The problem isn’t the faith of believers like Drew Brees. It’s the media assumption that every person of faith adheres to a highly traditional version of Christianity.
“God is great.”
Such comments have become commonplace on American television, where athletes routinely thank God in postgame prayers and interviews.
Is this a problem? I think it is. And to see why, try to imagine if Brees had made a slightly different statement: “Allah is great.”
While some of us might not see anything wrong with that, would network television announcers have applauded Brees as a “man of faith,” as he is frequently called?
Would newspapers have published glowing profiles of the other devout members of the Saints, who played up their religious belief during the buildup to the Super Bowl – and thanked God after it?

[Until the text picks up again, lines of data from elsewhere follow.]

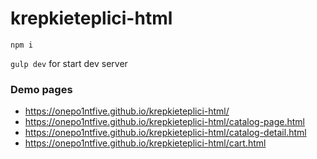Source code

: # krepkieteplici-html

`npm i`

`gulp dev` for start dev server

### Demo pages

* https://onepo1ntfive.github.io/krepkieteplici-html/
* https://onepo1ntfive.github.io/krepkieteplici-html/catalog-page.html
* https://onepo1ntfive.github.io/krepkieteplici-html/catalog-detail.html
* https://onepo1ntfive.github.io/krepkieteplici-html/cart.html
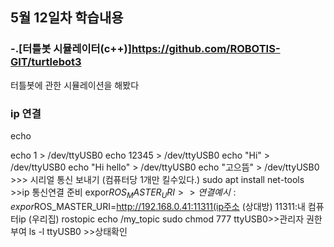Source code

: ## 5월 12일차 학습내용
### -.[터틀봇 시뮬레이터(c++)]https://github.com/ROBOTIS-GIT/turtlebot3
터틀봇에 관한 시뮬레이션을 해봤다
### ip 연결
echo

echo 1 > /dev/ttyUSB0
echo 12345 > /dev/ttyUSB0
echo "Hi" > /dev/ttyUSB0
echo "Hi hello" > /dev/ttyUSB0
echo "고으뜸" > /dev/ttyUSB0 >>> 시리얼 통신 보내기 (컴퓨터당 1개만 킬수있다.)
sudo apt install net-tools  >>ip 통신연결 준비
expor$ROS_MASTER_URI >> 
연결 예시:
expor$ROS_MASTER_URI=http://192.168.0.41:11311(ip주소 (상대방)  11311:내 컴퓨터ip (우리집)
rostopic echo /my_topic
sudo chmod 777 ttyUSB0>>관리자 권한부여
ls -l ttyUSB0 >>상태확인
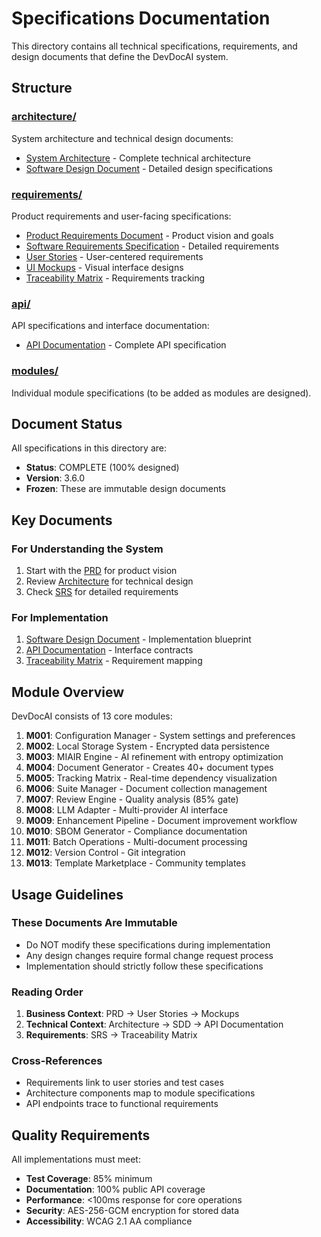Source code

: # Specifications Documentation

This directory contains all technical specifications, requirements, and design documents that define the DevDocAI system.

## Structure

### [architecture/](architecture/)
System architecture and technical design documents:
- [System Architecture](architecture/DESIGN-devdocsai-architecture.md) - Complete technical architecture
- [Software Design Document](architecture/DESIGN-devdocsai-sdd.md) - Detailed design specifications

### [requirements/](requirements/)
Product requirements and user-facing specifications:
- [Product Requirements Document](requirements/DESIGN-devdocai-prd.md) - Product vision and goals
- [Software Requirements Specification](requirements/DESIGN-devdocai-srs.md) - Detailed requirements
- [User Stories](requirements/DESIGN-devdocsai-user-stories.md) - User-centered requirements
- [UI Mockups](requirements/DESIGN-devdocai-mockups.md) - Visual interface designs
- [Traceability Matrix](requirements/DESIGN-devdocsai-traceability-matrix.md) - Requirements tracking

### [api/](api/)
API specifications and interface documentation:
- [API Documentation](api/DESIGN-devdocai-api-documentation.md) - Complete API specification

### [modules/](modules/)
Individual module specifications (to be added as modules are designed).

## Document Status

All specifications in this directory are:
- **Status**: COMPLETE (100% designed)
- **Version**: 3.6.0
- **Frozen**: These are immutable design documents

## Key Documents

### For Understanding the System
1. Start with the [PRD](requirements/DESIGN-devdocai-prd.md) for product vision
2. Review [Architecture](architecture/DESIGN-devdocsai-architecture.md) for technical design
3. Check [SRS](requirements/DESIGN-devdocai-srs.md) for detailed requirements

### For Implementation
1. [Software Design Document](architecture/DESIGN-devdocsai-sdd.md) - Implementation blueprint
2. [API Documentation](api/DESIGN-devdocai-api-documentation.md) - Interface contracts
3. [Traceability Matrix](requirements/DESIGN-devdocsai-traceability-matrix.md) - Requirement mapping

## Module Overview

DevDocAI consists of 13 core modules:

1. **M001**: Configuration Manager - System settings and preferences
2. **M002**: Local Storage System - Encrypted data persistence
3. **M003**: MIAIR Engine - AI refinement with entropy optimization
4. **M004**: Document Generator - Creates 40+ document types
5. **M005**: Tracking Matrix - Real-time dependency visualization
6. **M006**: Suite Manager - Document collection management
7. **M007**: Review Engine - Quality analysis (85% gate)
8. **M008**: LLM Adapter - Multi-provider AI interface
9. **M009**: Enhancement Pipeline - Document improvement workflow
10. **M010**: SBOM Generator - Compliance documentation
11. **M011**: Batch Operations - Multi-document processing
12. **M012**: Version Control - Git integration
13. **M013**: Template Marketplace - Community templates

## Usage Guidelines

### These Documents Are Immutable
- Do NOT modify these specifications during implementation
- Any design changes require formal change request process
- Implementation should strictly follow these specifications

### Reading Order
1. **Business Context**: PRD → User Stories → Mockups
2. **Technical Context**: Architecture → SDD → API Documentation
3. **Requirements**: SRS → Traceability Matrix

### Cross-References
- Requirements link to user stories and test cases
- Architecture components map to module specifications
- API endpoints trace to functional requirements

## Quality Requirements

All implementations must meet:
- **Test Coverage**: 85% minimum
- **Documentation**: 100% public API coverage
- **Performance**: <100ms response for core operations
- **Security**: AES-256-GCM encryption for stored data
- **Accessibility**: WCAG 2.1 AA compliance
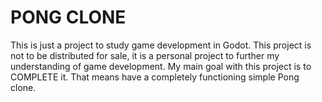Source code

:# PONG CLONE

This is just a project to study game development in Godot. This project is not to be distributed for sale, it is a personal project to further my understanding of game development. My main goal with this project is to COMPLETE it. That means have a completely functioning simple Pong clone.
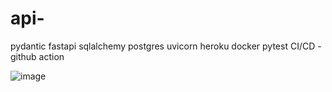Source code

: # api-

pydantic fastapi sqlalchemy postgres uvicorn heroku docker pytest
CI/CD - github action

![image](https://github.com/bigdata-project-knu/vital-signal-censor/assets/150532431/ee7de7ea-f029-4b98-87a3-ae8ccd705085)
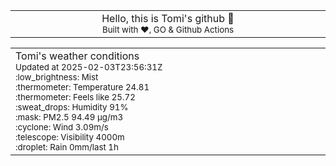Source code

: 
<div align="center">
<table>
<tbody>
<td align="center">
<img width="2000" height="0"><br>
Hello, this is Tomi's github 👋<br>
<sup>Built with ❤️, GO & Github Actions</sup><br>
<img width="2000" height="0">
</td>
</tbody>
</table>
</div>
<table>
<tbody>
<td align="left">
<img width="2000" height="0"><br>
Tomi's weather conditions<br>
<sup>Updated at 2025-02-03T23:56:31Z</sup><br>
<sup>:low_brightness: Mist</sup><br>
<sup>:thermometer: Temperature 24.81 </sup><br>
<sup>:thermometer: Feels like 25.72</sup><br>
<sup>:sweat_drops: Humidity 91%</sup><br>
<sup>:mask: PM2.5 94.49 μg/m3</sup><br>
<sup>:cyclone: Wind 3.09m/s </sup><br>
<sup>:telescope: Visibility 4000m </sup><br>
<sup>:droplet: Rain 0mm/last 1h </sup><br>
<img width="2000" height="0">
</td>
<td align="left">
<img width="2000" height="0"><br>
<br>
<img width="2000" height="0">
</td>
</tbody>
</table>
</div>
    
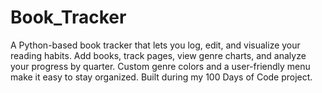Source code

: # Book_Tracker
A Python-based book tracker that lets you log, edit, and visualize your reading habits. Add books, track pages, view genre charts, and analyze your progress by quarter. Custom genre colors and a user-friendly menu make it easy to stay organized. Built during my 100 Days of Code project.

You already know the answer. The problem here isn’t the players’ “faith”. It’s the not-so-subtle assumption that every person of faith adheres to the Christian faith – and to a highly traditional version of it, at that.
They don’t, of course. But that’s the impression you’d get from watching religious rituals at American sporting events, which inevitably assume a conservative Christian cast.
Why? The answer lies in the peculiar history of these rituals, which are much more recent than you might guess. For over a century, to be sure, Americans have promoted team sports as vehicles for Christian virtue and character. But loud, demonstrative prayers at athletic events didn’t start until the 1960s and ’70s, when Christianity faced new challenges from minority faiths.
Most notably, the Supreme Court barred group prayer and Bible reading from the public schools. So conservative Christians devised new ways to bootleg prayers – Christian prayers, of course – into the schools.